=== Problem requirements ===
The output should be all lines of the entries below in which the word "把一个内嵌的" occurs.

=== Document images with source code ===
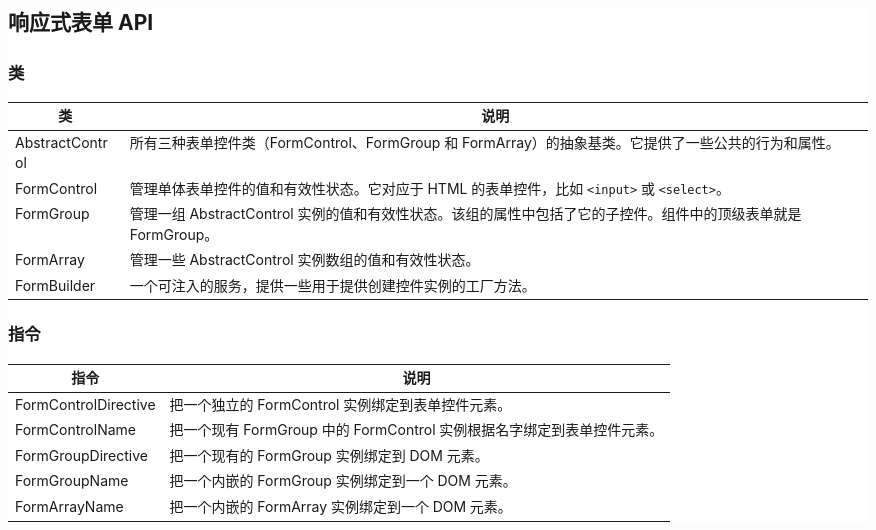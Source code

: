 ## 响应式表单 API

### 类

| 类              | 说明                                                                                                         |
| --------------- | ------------------------------------------------------------------------------------------------------------ |
| AbstractControl | 所有三种表单控件类（FormControl、FormGroup 和 FormArray）的抽象基类。它提供了一些公共的行为和属性。          |
| FormControl     | 管理单体表单控件的值和有效性状态。它对应于 HTML 的表单控件，比如 `<input>` 或 `<select>`。                   |
| FormGroup       | 管理一组 AbstractControl 实例的值和有效性状态。该组的属性中包括了它的子控件。组件中的顶级表单就是FormGroup。 |
| FormArray       | 管理一些 AbstractControl 实例数组的值和有效性状态。                                                          |
| FormBuilder     | 一个可注入的服务，提供一些用于提供创建控件实例的工厂方法。                                                   |

### 指令

| 指令                 | 说明                                                                   |
| -------------------- | ---------------------------------------------------------------------- |
| FormControlDirective | 把一个独立的 FormControl 实例绑定到表单控件元素。                      |
| FormControlName      | 把一个现有 FormGroup 中的 FormControl 实例根据名字绑定到表单控件元素。 |
| FormGroupDirective   | 把一个现有的 FormGroup 实例绑定到 DOM 元素。                           |
| FormGroupName        | 把一个内嵌的 FormGroup 实例绑定到一个 DOM 元素。                       |
| FormArrayName        | 把一个内嵌的 FormArray 实例绑定到一个 DOM 元素。                       |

=== Result of this exercise ===
| FormGroupName        | 把一个内嵌的 FormGroup 实例绑定到一个 DOM 元素。                       |
| FormArrayName        | 把一个内嵌的 FormArray 实例绑定到一个 DOM 元素。                       |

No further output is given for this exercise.